* **TASK PROMPT**: Filter these entries down to the lines that hold the word "emph", and show each of them.

* **DATA IN THIS EXERCISE**:
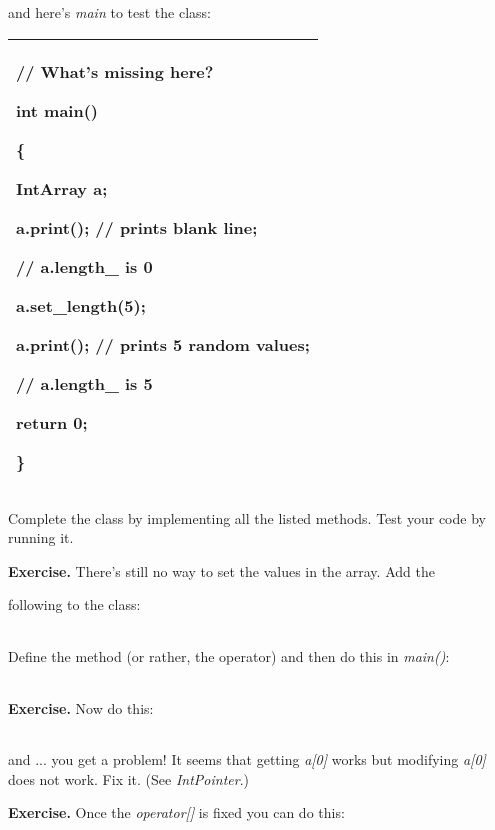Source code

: \documentclass[
]{article}
\begin{document}
and here's \emph{main} to test the class:

\begin{longtable}[]{@{}l@{}}
\toprule
\endhead
\begin{minipage}[t]{0.97\columnwidth}\raggedright
// What's missing here?

int main()

\{

IntArray a;

a.print(); // prints blank line;

// a.length\_ is 0

a.set\_length(5);

a.print(); // prints 5 random values;

// a.length\_ is 5

return 0;

\}\strut
\end{minipage}\tabularnewline
\bottomrule
\end{longtable}

Complete the class by implementing all the listed methods. Test your
code by running it.

\textbf{Exercise.} There's still no way to set the values in the array.
Add the

following to the class:

\begin{longtable}[]{@{}@{}}
\toprule
\endhead
\bottomrule
\end{longtable}

Define the method (or rather, the operator) and then do this in
\emph{main()}:

\begin{longtable}[]{@{}@{}}
\toprule
\endhead
\bottomrule
\end{longtable}

\textbf{Exercise.} Now do this:

\begin{longtable}[]{@{}@{}}
\toprule
\endhead
\bottomrule
\end{longtable}

and ... you get a problem! It seems that getting \emph{a{[}0{]}} works
but modifying \emph{a{[}0{]}} does not work. Fix it. (See
\emph{IntPointer}.)

\textbf{Exercise.} Once the \emph{operator{[}{]}} is fixed you can do
this:
\end{document}
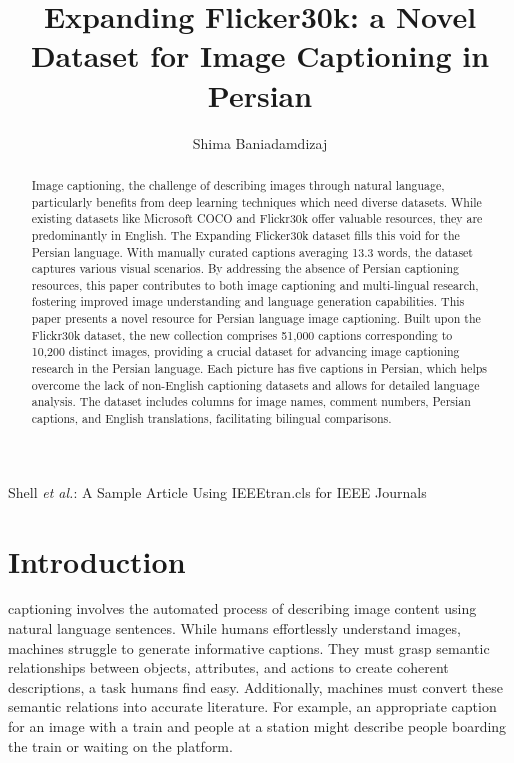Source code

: \documentclass[lettersize,journal]{IEEEtran}
\begin{document}
\title{Expanding Flicker30k: a Novel Dataset for Image Captioning in Persian}

\author{Shima Baniadamdizaj}

%
{Shell \MakeLowercase{\textit{et al.}}: A Sample Article Using IEEEtran.cls for IEEE Journals}


\maketitle

\begin{abstract}
  Image captioning, the challenge of describing images through natural language, particularly benefits from deep learning techniques which need diverse datasets. While existing datasets like Microsoft COCO and Flickr30k offer valuable resources, they are predominantly in English. The Expanding Flicker30k dataset fills this void for the Persian language. With manually curated captions averaging 13.3 words, the dataset captures various visual scenarios. By addressing the absence of Persian captioning resources, this paper contributes to both image captioning and multi-lingual research, fostering improved image understanding and language generation capabilities.
  This paper presents a novel resource for Persian language image captioning. Built upon the Flickr30k dataset, the new collection comprises 51,000 captions corresponding to 10,200 distinct images, providing a crucial dataset for advancing image captioning research in the Persian language. Each picture has five captions in Persian, which helps overcome the lack of non-English captioning datasets and allows for detailed language analysis. The dataset includes columns for image names, comment numbers, Persian captions, and English translations, facilitating bilingual comparisons.
\end{abstract}


\section{Introduction}
 captioning involves the automated process of describing image content using natural language sentences. While humans effortlessly understand images, machines struggle to generate informative captions. They must grasp semantic relationships between objects, attributes, and actions to create coherent descriptions, a task humans find easy. Additionally, machines must convert these semantic relations into accurate literature. For example, an appropriate caption for an image with a train and people at a station might describe people boarding the train or waiting on the platform.
\end{document}

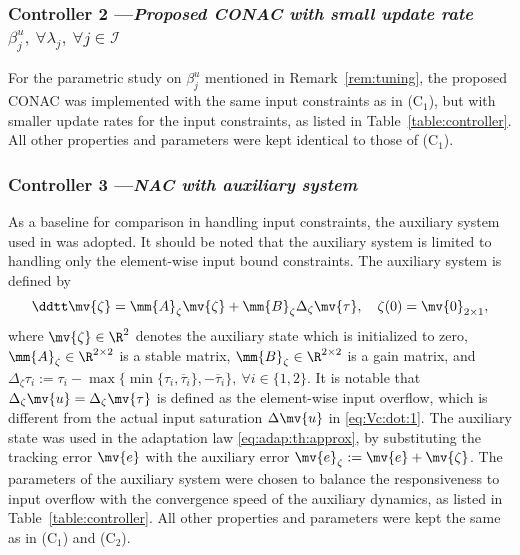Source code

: \documentclass[letterpaper, journal]{IEEEtran}
\begin{document}
\subsubsection*{Controller 2 —\textit{Proposed CONAC with small update rate $\beta^u_j,\ \forall\lambda_j,\ \forall j\in\mathcal{I}$}}

For the parametric study on $\beta_j^u$ mentioned in Remark~\ref{rem:tuning}, the proposed CONAC was implemented with the same input constraints as in (C$_1$), but with smaller update rates for the input constraints, as listed in Table~\ref{table:controller}.
All other properties and parameters were kept identical to those of (C$_1$).

\subsubsection*{Controller 3 —\textit{NAC with auxiliary system}}

As a baseline for comparison in handling input constraints, the auxiliary system used in \cite{Rezaei:2025aa,Liu:2025aa,Yu:2022aa} was adopted.
It should be noted that the auxiliary system is limited to handling only the element-wise input bound constraints.
The auxiliary system is defined by 
\begin{equation}
  \ddtt \mv{\zeta} 
  =
  \mm{A}_{\zeta}
  \mv{\zeta}
  +
  \mm{B}_{\zeta}
  \Delta_{\zeta} \mv{\tau}
  ,
  \quad
  \zeta(0) 
  = 
  \mv{0}_{2\times 1}
  ,
\end{equation}
where $\mv{\zeta}\in\R^2$ denotes the auxiliary state which is initialized to zero, $\mm{A}_{\zeta}\in\R^{2\times 2}$ is a stable matrix, $\mm{B}_{\zeta}\in\R^{2\times 2}$ is a gain matrix, and $\Delta_{\zeta} \tau_i := \tau_i - \max\{\min\{\tau_i, \overline{\tau}_i\}, -\overline{\tau}_i\},\ \forall i\in\{1,2\}$.
It is notable that $\Delta_{\zeta}\mv{u}=\Delta_{\zeta}\mv{\tau}$ is defined as the element-wise input overflow, which is different from the actual input saturation $\Delta\mv{u}$ in \eqref{eq:Vc:dot:1}.
The auxiliary state was used in the adaptation law \eqref{eq:adap:th:approx}, by substituting the tracking error $\mv{e}$ with the auxiliary error $\mv{e}_\zeta := \mv{e} + \mv{\zeta}$.
The parameters of the auxiliary system were chosen to balance the responsiveness to input overflow with the convergence speed of the auxiliary dynamics, as listed in Table~\ref{table:controller}.
All other properties and parameters were kept the same as in (C$_1$) and (C$_2$).
\end{document}
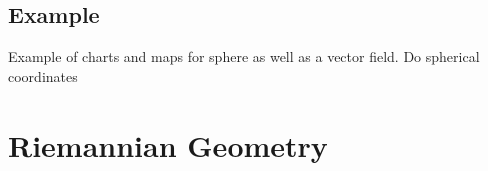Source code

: \documentclass[UKenglish]{beamer}
\begin{document}
\begin{frame}{}
\vfill
\begin{figure}[H]
	\centering
	\def\svgwidth{0.75\columnwidth}
	
\end{figure}
\vfill
\end{frame}

\begin{frame}{}
\vfill
\begin{figure}[H]
	\centering
	\def\svgwidth{\columnwidth}
	
\end{figure}
\vfill
\end{frame}

\begin{frame}{}
\vfill
\begin{figure}[H]
	\centering
	\def\svgwidth{.75\columnwidth}
	
\end{figure}
\vfill
\end{frame}

\begin{frame}{}
\vfill
\begin{figure}[H]
	\centering
	\def\svgwidth{\columnwidth}
	
\end{figure}
\vfill
\end{frame}

\begin{frame}{}
\vfill
\begin{figure}[H]
	\centering
	\def\svgwidth{\columnwidth}
	
\end{figure}
\vfill
\end{frame}

\subsection{Example}

\begin{frame}{}
	Example of charts and maps for sphere as well as a vector field.  Do spherical coordinates
\end{frame}

\begin{frame}{}
\vfill
\begin{figure}[H]
	\centering
	\def\svgwidth{\columnwidth}
	
\end{figure}
\vfill
\end{frame}

\section{Riemannian Geometry}
\end{document}
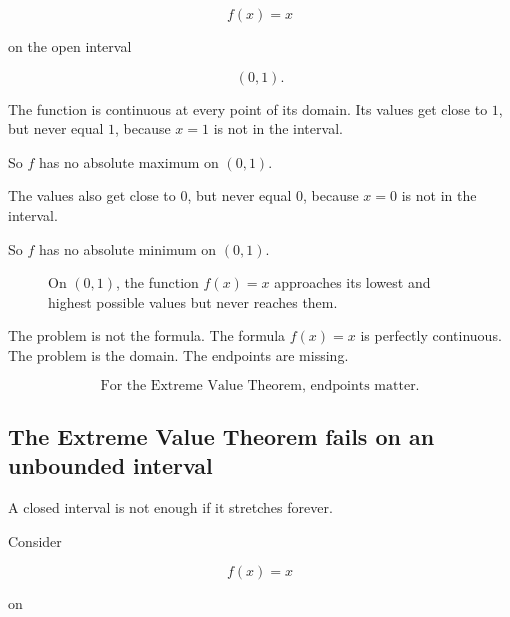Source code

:\[
f(x)=x
\]

on the open interval

\[
(0,1).
\]

The function is continuous at every point of its domain.  Its values get close to \(1\), but never equal \(1\), because \(x=1\) is not in the interval.

So \(f\) has no absolute maximum on \((0,1)\).

The values also get close to \(0\), but never equal \(0\), because \(x=0\) is not in the interval.

So \(f\) has no absolute minimum on \((0,1)\).

\begin{figure}[h]
\centering
{}
\caption{On \((0,1)\), the function \(f(x)=x\) approaches its lowest and highest possible values but never reaches them.}
\label{fig:evt-warning-open-interval}
\end{figure}

The problem is not the formula.  The formula \(f(x)=x\) is perfectly continuous.  The problem is the domain.  The endpoints are missing.

\[
\boxed{\text{For the Extreme Value Theorem, endpoints matter.}}
\]

\subsection{The Extreme Value Theorem fails on an unbounded interval}
\label{subsec:evt-fails-unbounded-interval-warning}

A closed interval is not enough if it stretches forever.

Consider

\[
f(x)=x
\]

on

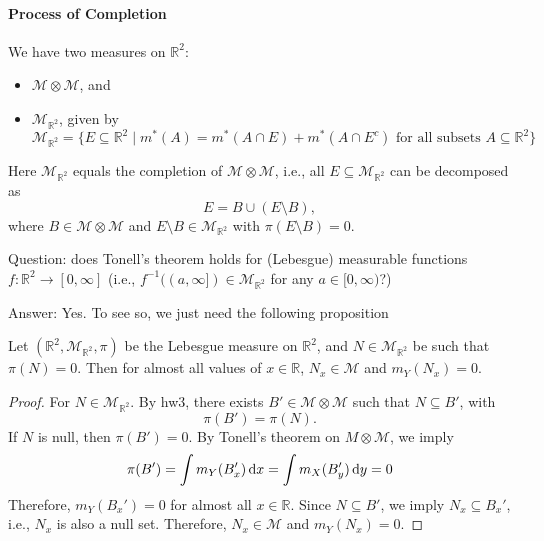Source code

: \paragraph{Process of Completion}
We have two measures on $\mathbb{R}^2$:
\begin{itemize}
\item
$\mathcal{M}\otimes\mathcal{M}$, and
\item
$\mathcal{M}_{\mathbb{R}^2}$, given by
\[
\mathcal{M}_{\mathbb{R}^2} = 
\{E\subseteq\mathbb{R}^2\mid m^*(A)=m^*(A\cap E)+m^*(A\cap E^c)\text{ for all subsets $A\subseteq\mathbb{R}^2$}\}
\]
\end{itemize}
Here $\mathcal{M}_{\mathbb{R}^2}$ equals the completion of $\mathcal{M}\otimes\mathcal{M}$, i.e.,
all $E\subseteq\mathcal{M}_{\mathbb{R}^2}$ can be decomposed as
\[
E = B\cup(E\setminus B),
\]
where $B\in\mathcal{M}\otimes\mathcal{M}$ and $E\setminus B\in \mathcal{M}_{\mathbb{R}^2}$ with $\pi(E\setminus B)=0$.

Question: does Tonell's theorem holds for (Lebesgue) measurable functions $f:\mathbb{R}^2\to[0,\infty]$ (i.e., $f^{-1}((a,\infty])\in \mathcal{M}_{\mathbb{R}^2}$ for any $a\in[0,\infty)$?)

Answer: Yes.
To see so, we just need the following proposition
\begin{proposition}
Let $(\mathbb{R}^2,\mathcal{M}_{\mathbb{R}^2},\pi)$ be the Lebesgue measure on $\mathbb{R}^2$, and $N\in\mathcal{M}_{\mathbb{R}^2}$ be such that $\pi(N)=0$.
Then for almost all values of $x\in\mathbb{R}$, $N_x\in\mathcal{M}$ and $m_Y(N_x)=0$.
\end{proposition}
\begin{proof}
For $N\in\mathcal{M}_{\mathbb{R}^2}$. By hw3, there exists $B'\in\mathcal{M}\otimes\mathcal{M}$ such that $N\subseteq B'$, with
\[
\pi(B')=\pi(N).
\]
If $N$ is null, then $\pi(B')=0$. By Tonell's theorem on $M\otimes\mathcal{M}$, we imply
\[
\pi(B') =\int m_Y(B_x')\,\mathrm{d} x = \int m_X(B_y')\,\mathrm{d} y=0
\]
Therefore, $m_Y(B_x')=0$ for almost all $x\in\mathbb{R}$.
Since $N\subseteq B'$, we imply $N_x\subseteq B_x'$, i.e., $N_x$ is also a null set.
Therefore, $N_x\in\mathcal{M}$ and $m_Y(N_x)=0$.
\end{proof}

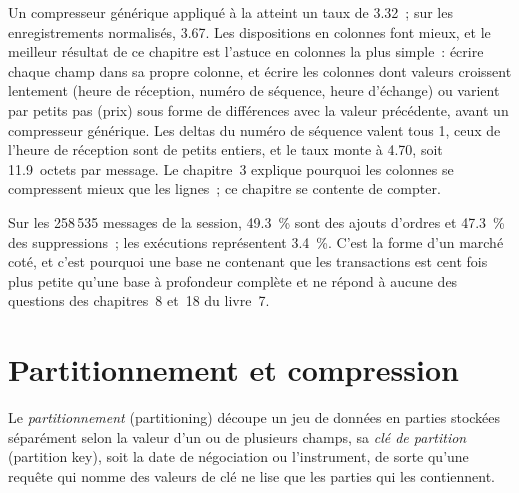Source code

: Un compresseur générique appliqué à la  atteint un taux de 3.32~; sur les enregistrements normalisés, 3.67. Les dispositions en colonnes font mieux,
et le meilleur résultat de ce chapitre est l'astuce en colonnes la plus simple~: écrire chaque champ dans sa propre colonne, et écrire les colonnes dont
valeurs croissent lentement (heure de réception, numéro de séquence, heure d'échange) ou varient par petits pas (prix) sous forme de différences avec la
valeur précédente, avant un compresseur générique. Les deltas du numéro de séquence valent tous 1, ceux de l'heure de réception sont de petits
entiers, et le taux monte à 4.70, soit 11.9~octets par message. Le chapitre~3 explique pourquoi les colonnes se compressent mieux que les lignes~; ce
chapitre se contente de compter.

\label{lst:pl:capturing-and-storing-tick-data:delta}

\begin{remark}\label{rem:pl:capturing-and-storing-tick-data:mix}
Sur les 258\,535 messages de la session, 49.3~\% sont des ajouts d'ordres et 47.3~\% des suppressions~; les exécutions représentent 3.4~\%. C'est la forme d'un
marché coté, et c'est pourquoi une base ne contenant que les transactions est cent fois plus petite qu'une base à profondeur complète et ne répond à aucune des
questions des chapitres~8 et~18 du livre~7.
\end{remark}

\section{Partitionnement et compression}

\begin{definition}\label{def:pl:capturing-and-storing-tick-data:partition}
Le \emph{partitionnement} (partitioning) découpe un jeu de données en parties stockées séparément selon la valeur d'un ou de plusieurs champs, sa
\emph{clé de partition} (partition key), soit la date de négociation ou l'instrument, de sorte qu'une requête qui nomme des valeurs de clé ne lise que
les parties qui les contiennent.
\end{definition}

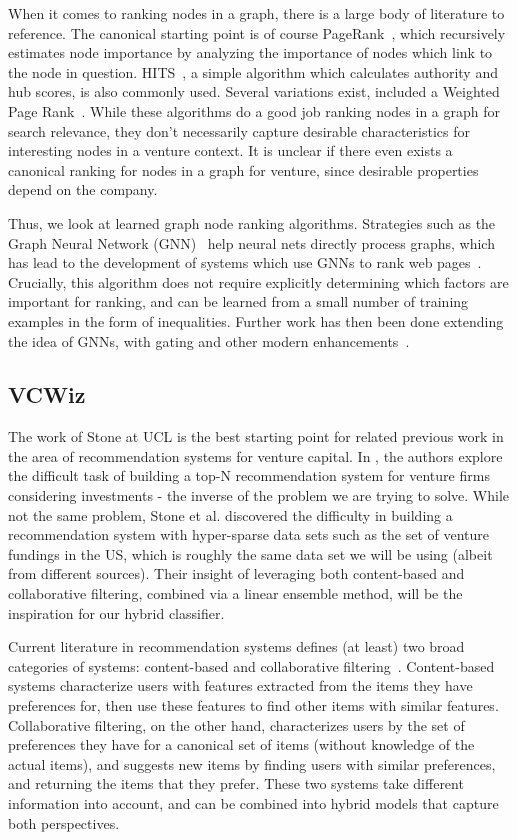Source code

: When it comes to ranking nodes in a graph, there is a large body of literature to reference. The canonical starting point is of course PageRank~\cite{page1999pagerank}, which recursively estimates node importance by analyzing the importance of nodes which link to the node in question. HITS~\cite{kleinberg1999authoritative}, a simple algorithm which calculates authority and hub scores, is also commonly used. Several variations exist, included a Weighted Page Rank~\cite{xing2004weighted}. While these algorithms do a good job ranking nodes in a graph for search relevance, they don't necessarily capture desirable characteristics for interesting nodes in a venture context. It is unclear if there even exists a canonical ranking for nodes in a graph for venture, since desirable properties depend on the company.

Thus, we look at learned graph node ranking algorithms. Strategies such as the Graph Neural Network (GNN)~\cite{scarselli2009graph} help neural nets directly process graphs, which has lead to the development of systems which use GNNs to rank web pages~\cite{scarselli2005graph}. Crucially, this algorithm does not require explicitly determining which factors are important for ranking, and can be learned from a small number of training examples in the form of inequalities. Further work has then been done extending the idea of GNNs, with gating and other modern enhancements~\cite{DBLP:journals/corr/LiTBZ15}.

\subsection*{VCWiz}

The work of Stone at UCL is the best starting point for related previous work in the area of recommendation systems for venture capital. In \cite{Stone:2013:EST:2541167.2507882}, the authors explore the difficult task of building a top-N recommendation system for venture firms considering investments - the inverse of the problem we are trying to solve. While not the same problem, Stone et al. discovered the difficulty in building a recommendation system with hyper-sparse data sets such as the set of venture fundings in the US, which is roughly the same data set we will be using (albeit from different sources). Their insight of leveraging both content-based and collaborative filtering, combined via a linear ensemble method, will be the inspiration for our hybrid classifier.

Current literature in recommendation systems defines (at least) two broad categories of systems: content-based and collaborative filtering~\cite{Burke2002}. Content-based systems characterize users with features extracted from the items they have preferences for, then use these features to find other items with similar features. Collaborative filtering, on the other hand, characterizes users by the set of preferences they have for a canonical set of items (without knowledge of the actual items), and suggests new items by finding users with similar preferences, and returning the items that they prefer. These two systems take different information into account, and can be combined into hybrid models that capture both perspectives.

* **EXERCISE RESPONSE**:
and here's \emph{main} to test the class:
\emph{main()}:
and ... you get a problem! It seems that getting \emph{a{[}0{]}} works
but modifying \emph{a{[}0{]}} does not work. Fix it. (See
\emph{IntPointer}.)
\textbf{Exercise.} Once the \emph{operator{[}{]}} is fixed you can do
Le \emph{partitionnement} (partitioning) découpe un jeu de données en parties stockées séparément selon la valeur d'un ou de plusieurs champs, sa
\emph{clé de partition} (partition key), soit la date de négociation ou l'instrument, de sorte qu'une requête qui nomme des valeurs de clé ne lise que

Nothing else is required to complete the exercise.